Texas Comptroller Glenn Hegar on Tuesday delivered some welcome news to weary state lawmakers: Their coffers should be richer than he previously anticipated.

State Comptroller Glenn Hegar presents the Biennial Revenue Estimate to waiting legislators, state officials and the press on January 9, 2017.  Hegar predicts a tight budget with falling revenue from Texas oil and gas production and sales taxes.

Texas Comptroller Glenn Hegar on Tuesday delivered some welcome news to weary state lawmakers: Their coffers should be richer than he previously anticipated.

Citing an improving economic outlook, Hegar now projects the Legislature left more than $237 million in general revenue unspent during the legislative session — far more than the $41.5 million he projected in July, according to a letter he sent to state leaders. General revenue is the source of state revenue that lawmakers generally have the most control over.

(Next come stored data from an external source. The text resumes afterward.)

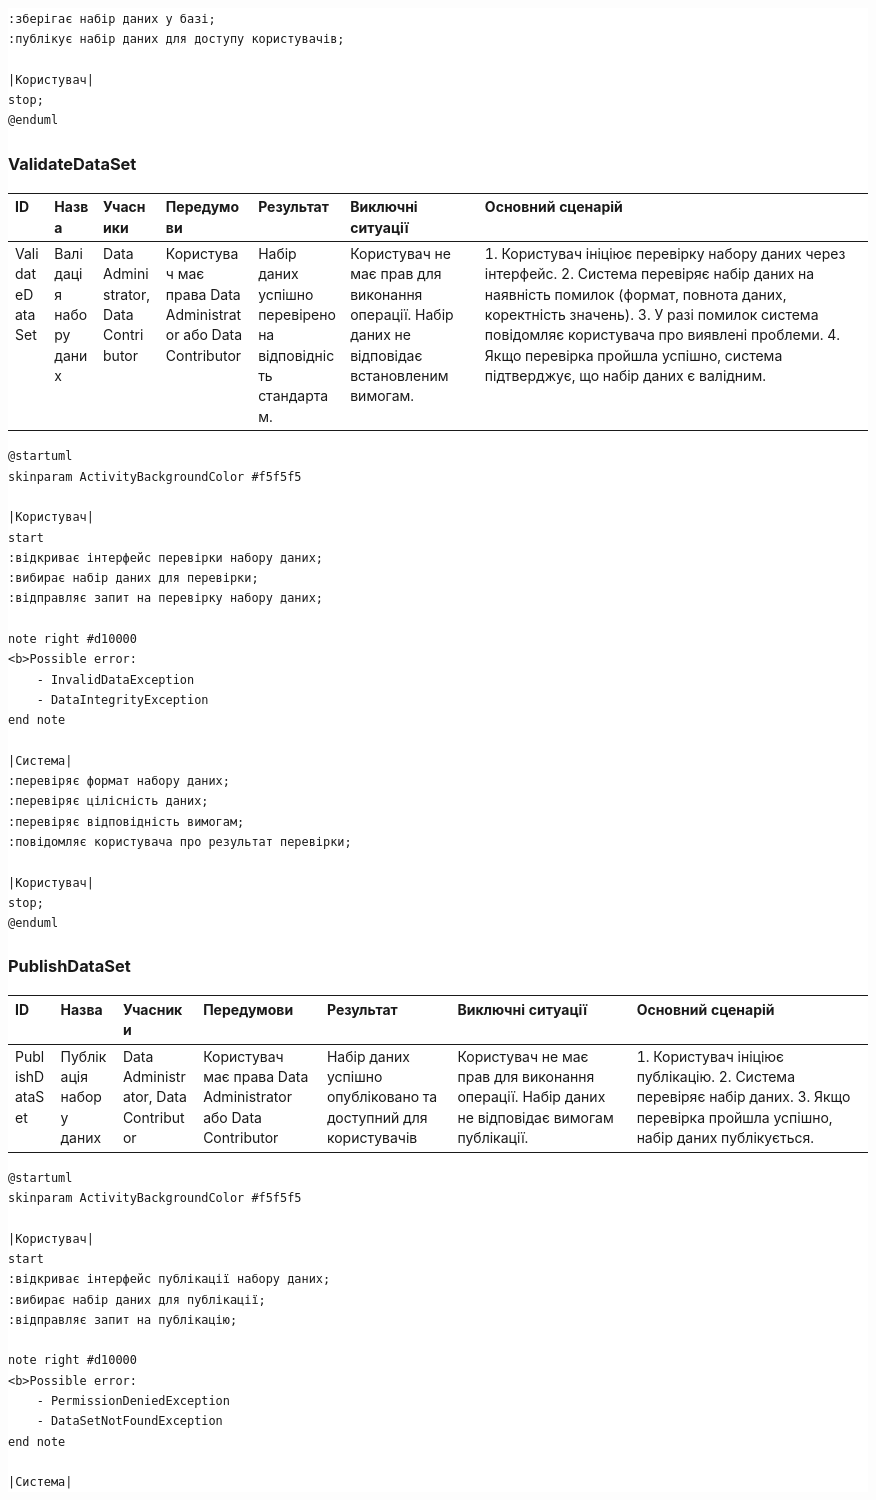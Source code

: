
 ```
:зберігає набір даних у базі;
:публікує набір даних для доступу користувачів;

|Користувач|
stop;
@enduml
```

### ValidateDataSet
| ID | Назва | Учасники | Передумови | Результат | Виключні ситуації | Основний сценарій |
|:----|:------|:---------|:-----------|:---------|:------------------|:-----------------|
| ValidateDataSet | Валідація набору даних | Data Administrator, Data Contributor | Користувач має права Data Administrator або Data Contributor      | Набір даних успішно перевірено на відповідність стандартам.  | Користувач не має прав для виконання операції. Набір даних не відповідає встановленим вимогам. | 1. Користувач ініціює перевірку набору даних через інтерфейс. 2. Система перевіряє набір даних на наявність помилок (формат, повнота даних, коректність значень). 3. У разі помилок система повідомляє користувача про виявлені проблеми. 4. Якщо перевірка пройшла успішно, система підтверджує, що набір даних є валідним. |


```
@startuml
skinparam ActivityBackgroundColor #f5f5f5

|Користувач|
start
:відкриває інтерфейс перевірки набору даних;
:вибирає набір даних для перевірки;
:відправляє запит на перевірку набору даних;

note right #d10000
<b>Possible error:
    - InvalidDataException
    - DataIntegrityException
end note

|Система|
:перевіряє формат набору даних;
:перевіряє цілісність даних;
:перевіряє відповідність вимогам;
:повідомляє користувача про результат перевірки;

|Користувач|
stop;
@enduml
```

### PublishDataSet
| ID | Назва | Учасники | Передумови | Результат | Виключні ситуації | Основний сценарій |
|:----|:------|:---------|:-----------|:---------|:------------------|:-----------------|
| PublishDataSet   | Публікація набору даних   | Data Administrator, Data Contributor | Користувач має права Data Administrator або Data Contributor      | Набір даних успішно опубліковано та доступний для користувачів | Користувач не має прав для виконання операції. Набір даних не відповідає вимогам публікації. | 1. Користувач ініціює публікацію. 2. Система перевіряє набір даних. 3. Якщо перевірка пройшла успішно, набір даних публікується. |

```
@startuml
skinparam ActivityBackgroundColor #f5f5f5

|Користувач|
start
:відкриває інтерфейс публікації набору даних;
:вибирає набір даних для публікації;
:відправляє запит на публікацію;

note right #d10000
<b>Possible error:
    - PermissionDeniedException
    - DataSetNotFoundException
end note

|Система|
```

Hegar, a Republican, announced the revised revenue estimate with just two days left in the 30-day special session and as House and Senate leaders are in the middle of negotiations over a final deal on a school finance package that could include hundreds of millions in funding for public schools as well as more than $200 million for a health insurance program for retired teachers.

Bolstered projections in collections of state franchise taxes — a levy on businesses that some Republicans have long sought to eliminate — played a key role in pushing up the revenue estimate, Hegar's letter said.

In January, ahead of the regular legislative session, Hegar gave lawmakers a dour revenue estimate, telling them they had $104.87 billion in state funds at their disposal in crafting the next two-year budget, a 2.7 percent decrease from his estimate ahead of the legislative session two years ago. Lawmakers ended up passing a budget of more than $200 billion that used the vast majority of those state funds as well as federal funding and tapping the state's savings account for $1 billion and employing an accounting trick for an additional $2.5 billion.